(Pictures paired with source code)
======
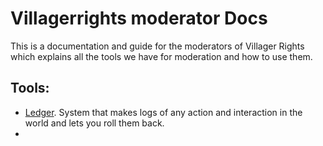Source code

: # Villagerrights moderator Docs

This is a documentation and guide for the moderators of Villager Rights which explains all the tools we have for moderation and how to use them.

## Tools:

- [Ledger](/ledger.md). System that makes logs of any action and interaction in the world and lets you roll them back.
-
======
#### WHAT IS BEING ASKED
How many of the lines above include the word "them"? Only the number should be given.

#### TASK OUTPUT
2